From the definition of a definite integral as the limit of a sum,
evaluate $$\int_a^b\frac{1}{ x^2}dx$$
Step 1
To simplify working with $x^2$, divide the interval $[a,b]$ using variable length intervals: $$[a,b]=\bigcup_{j=1}^n\bigg[a+\frac{\sqrt {j-1}(b-a)}{\sqrt n}, a+\frac{\sqrt j(b-a)}{\sqrt n}\bigg]$$
Step 2
Now rewriting the integral to remove the lower limit ($0\leq a\leq b$) : $$\int_a^b\frac1{x^2}dx=\int_0^b\frac{1}{x^2}dx-\int_0^a\frac{1}{x^2}dx$$
Step 3
Dividing $[0,b]$ as described in Step 1:$$[0,b]=\bigcup_{j=1}^n\bigg[\frac{\sqrt {j-1}(b)}{\sqrt n}, \frac{\sqrt j(b)}{\sqrt n}\bigg]$$
Step 4
Using limit of a sum definition on $\int_0^b\frac{1}{x^2}dx$ :
(result can then be used for $\int_0^a\frac{1}{x^2}dx$)
$$\begin{align}
\int_0^b\frac1{x^2} &= \lim_{n\to\infty}\sum_{j=1}^n\bigg(\frac{\sqrt j(b)}{\sqrt n}\bigg)^{-2}\times \bigg[\frac{\sqrt j(b)}{\sqrt n}-\frac{\sqrt {j-1}(b)}{\sqrt n} \bigg] \\
&=\frac1{b}\lim_{n\to\infty}\sqrt n \times \sum_{j=1}^n\frac1{j}\big[\sqrt j – \sqrt {j-1}\big]
\end{align}$$
After this point, I can not seem to find a nice form of $\sum_{j=1}^n\frac1{j}\big[\sqrt j – \sqrt {j-1}\big]$ to work with. Any help would be appreciated.
Best Answer
We calcluate the limit (1) by squeezing it with lower and upper bounds which can be easily calculated using telescoping.

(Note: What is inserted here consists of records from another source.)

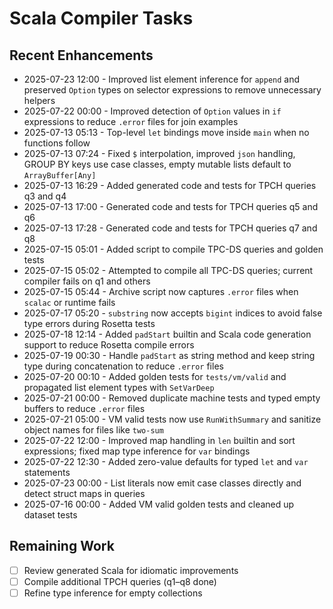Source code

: # Scala Compiler Tasks

## Recent Enhancements
- 2025-07-23 12:00 - Improved list element inference for `append` and preserved
  `Option` types on selector expressions to remove unnecessary helpers
- 2025-07-22 00:00 - Improved detection of `Option` values in `if` expressions to
  reduce `.error` files for join examples
- 2025-07-13 05:13 - Top-level `let` bindings move inside `main` when no functions follow
- 2025-07-13 07:24 - Fixed `$` interpolation, improved `json` handling, GROUP BY keys use case classes, empty mutable lists default to `ArrayBuffer[Any]`
- 2025-07-13 16:29 - Added generated code and tests for TPCH queries q3 and q4
- 2025-07-13 17:00 - Generated code and tests for TPCH queries q5 and q6
- 2025-07-13 17:28 - Generated code and tests for TPCH queries q7 and q8
- 2025-07-15 05:01 - Added script to compile TPC-DS queries and golden tests
- 2025-07-15 05:02 - Attempted to compile all TPC-DS queries; current compiler fails on q1 and others
- 2025-07-15 05:44 - Archive script now captures `.error` files when `scalac` or runtime fails
- 2025-07-17 05:20 - `substring` now accepts `bigint` indices to avoid false type errors during Rosetta tests
- 2025-07-18 12:14 - Added `padStart` builtin and Scala code generation support to reduce Rosetta compile errors
- 2025-07-19 00:30 - Handle `padStart` as string method and keep string type during concatenation to reduce `.error` files
- 2025-07-20 00:10 - Added golden tests for `tests/vm/valid` and propagated list element types with `SetVarDeep`
- 2025-07-21 00:00 - Removed duplicate machine tests and typed empty buffers to reduce `.error` files
- 2025-07-21 05:00 - VM valid tests now use `RunWithSummary` and sanitize object names for files like `two-sum`
- 2025-07-22 12:00 - Improved map handling in `len` builtin and sort expressions; fixed map type inference for `var` bindings
- 2025-07-22 12:30 - Added zero-value defaults for typed `let` and `var` statements
- 2025-07-23 00:00 - List literals now emit case classes directly and detect struct maps in queries
- 2025-07-16 00:00 - Added VM valid golden tests and cleaned up dataset tests


## Remaining Work
- [ ] Review generated Scala for idiomatic improvements
- [ ] Compile additional TPCH queries (q1–q8 done)
- [ ] Refine type inference for empty collections
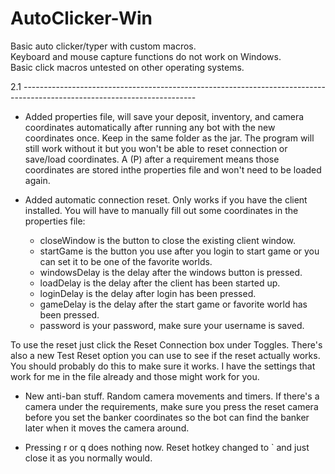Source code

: AutoClicker-Win
===============

Basic auto clicker/typer with custom macros.  
Keyboard and mouse capture functions do not work on Windows.  
Basic click macros untested on other operating systems.

2.1 -------------------------------------------------------------------------------------------------------------------------
- Added properties file, will save your deposit, inventory, and camera coordinates 
automatically after running any bot with the new coordinates once.  Keep in the same 
folder as the jar.  The program will still work without it but you won't be able to reset 
connection or save/load coordinates. A (P) after a requirement means those coordinates 
are stored inthe properties file and won't need to be loaded again.

-  Added automatic connection reset.  Only works if you have the client installed.  You will 
have to manually fill out some coordinates in the properties file:

	- closeWindow is the button to close the existing client window.  
	- startGame is the button you use after you login to start game or you can set it 
	to be one of the favorite worlds.
	- windowsDelay is the delay after the windows button is pressed.
	- loadDelay is the delay after the client has been started up.
	- loginDelay is the delay after login has been pressed.
	- gameDelay is the delay after the start game or favorite world has been 
	pressed.
	- password is your password, make sure your username is saved.

To use the reset just click the Reset Connection box under Toggles.  There's also a new 
Test Reset option you can use to see if the reset actually works.  You should probably do
this to make sure it works.  I have the settings that work for me in the file already and 
those might work for you.  

- New anti-ban stuff.  Random camera movements and timers.  If there's a camera under
the requirements, make sure you press the reset camera before you set the banker
coordinates so the bot can find the banker later when it moves the camera around.

- Pressing r or q does nothing now.  Reset hotkey changed to ` and just close it as you 
normally would.




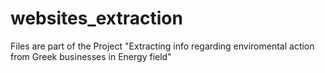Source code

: # websites_extraction
Files are part of the Project "Extracting info regarding enviromental action from Greek businesses in Energy field"
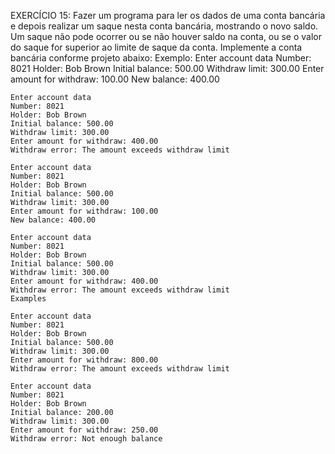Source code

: EXERCÍCIO 15:
Fazer um programa para ler os dados de uma conta bancária e depois realizar um
saque nesta conta bancária, mostrando o novo saldo. Um saque não pode ocorrer
ou se não houver saldo na conta, ou se o valor do saque for superior ao limite de
saque da conta. Implemente a conta bancária conforme projeto abaixo:
Exemplo:
    Enter account data
    Number: 8021
    Holder: Bob Brown
    Initial balance: 500.00
    Withdraw limit: 300.00
    Enter amount for withdraw: 100.00
    New balance: 400.00
    
    Enter account data
    Number: 8021
    Holder: Bob Brown
    Initial balance: 500.00
    Withdraw limit: 300.00
    Enter amount for withdraw: 400.00
    Withdraw error: The amount exceeds withdraw limit

    Enter account data
    Number: 8021
    Holder: Bob Brown
    Initial balance: 500.00
    Withdraw limit: 300.00
    Enter amount for withdraw: 100.00
    New balance: 400.00

    Enter account data
    Number: 8021
    Holder: Bob Brown
    Initial balance: 500.00
    Withdraw limit: 300.00
    Enter amount for withdraw: 400.00
    Withdraw error: The amount exceeds withdraw limit
    Examples

    Enter account data
    Number: 8021
    Holder: Bob Brown
    Initial balance: 500.00
    Withdraw limit: 300.00
    Enter amount for withdraw: 800.00
    Withdraw error: The amount exceeds withdraw limit

    Enter account data
    Number: 8021
    Holder: Bob Brown
    Initial balance: 200.00
    Withdraw limit: 300.00
    Enter amount for withdraw: 250.00
    Withdraw error: Not enough balance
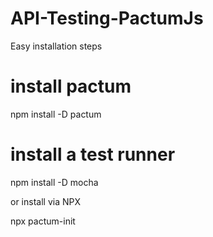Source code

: # API-Testing-PactumJs

Easy installation steps 

# install pactum
npm install -D pactum

# install a test runner
npm install -D mocha


or install via NPX 

npx pactum-init
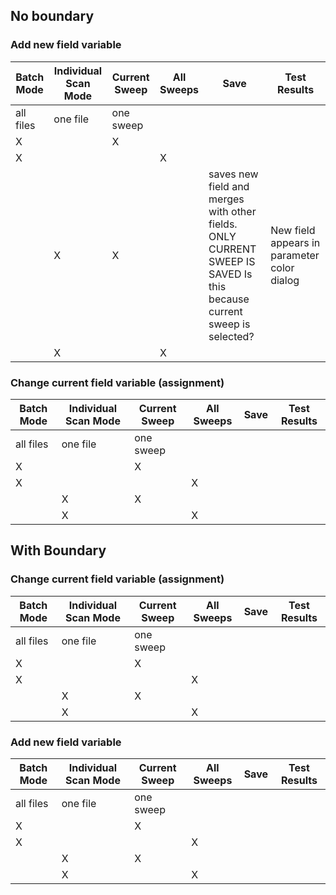 
## No boundary
### Add new field variable


| Batch Mode | Individual Scan Mode  | Current Sweep | All Sweeps | Save | Test Results |
| ---        |   ---                 | ---           | ---        | ---  | --- |
| all files  | one file              |  one sweep    |            |      | |
|  X         |                       |  X            |            |      | |
|  X         |                       |               |      X     |      | |
|            |  X                    |  X            |            |  saves new field and merges with other fields. ONLY CURRENT SWEEP IS SAVED Is this because current sweep is selected?    | New field appears in parameter color dialog  |
|            |  X                    |               |      X     |      | |

### Change current field variable (assignment)

| Batch Mode | Individual Scan Mode  | Current Sweep | All Sweeps | Save | Test Results |
| ---        |   ---                 | ---           | ---        | ---  | --- |
| all files  | one file              |  one sweep    |            |      | |
|  X         |                       |  X            |            |      | |
|  X         |                       |               |      X     |      | |
|            |  X                    |  X            |            |      | |
|            |  X                    |               |      X     |      | |



## With Boundary

### Change current field variable (assignment)

| Batch Mode | Individual Scan Mode  | Current Sweep | All Sweeps | Save | Test Results |
| ---        |   ---                 | ---           | ---        | ---  | --- |
| all files  | one file              |  one sweep    |            |      | |
|  X         |                       |  X            |            |      | |
|  X         |                       |               |      X     |      | |
|            |  X                    |  X            |            |      | |
|            |  X                    |               |      X     |      | |

### Add new field variable

| Batch Mode | Individual Scan Mode  | Current Sweep | All Sweeps | Save | Test Results |
| ---        |   ---                 | ---           | ---        | ---  | --- |
| all files  | one file              |  one sweep    |            |      | |
|  X         |                       |  X            |            |      | |
|  X         |                       |               |      X     |      | |
|            |  X                    |  X            |            |      | |
|            |  X                    |               |      X     |      | |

We consider the inequality chain \begin{align*} \frac{1}{\left(\frac{an}{b-a}+j\right)\left(\frac{an}{b-a}+j+1\right)} &\leq \frac{1}{\left(\frac{an}{b-a}+j\right)^2}\leq \frac{1}{\left(\frac{an}{b-a}+j-1\right)\left(\frac{an}{b-a}+j\right)}\\ \frac{1}{\frac{an}{b-a}+j}-\frac{1}{\frac{an}{b-a}+j+1} &\leq \frac{1}{\left(\frac{an}{b-a}+j\right)^2}\leq \frac{1}{\frac{an}{b-a}+j-1}-\frac{1}{\frac{an}{b-a}+j}\tag{2} \end{align*}
The left-most and right-most part admit telescoping which makes summation and taking the limit an easy job.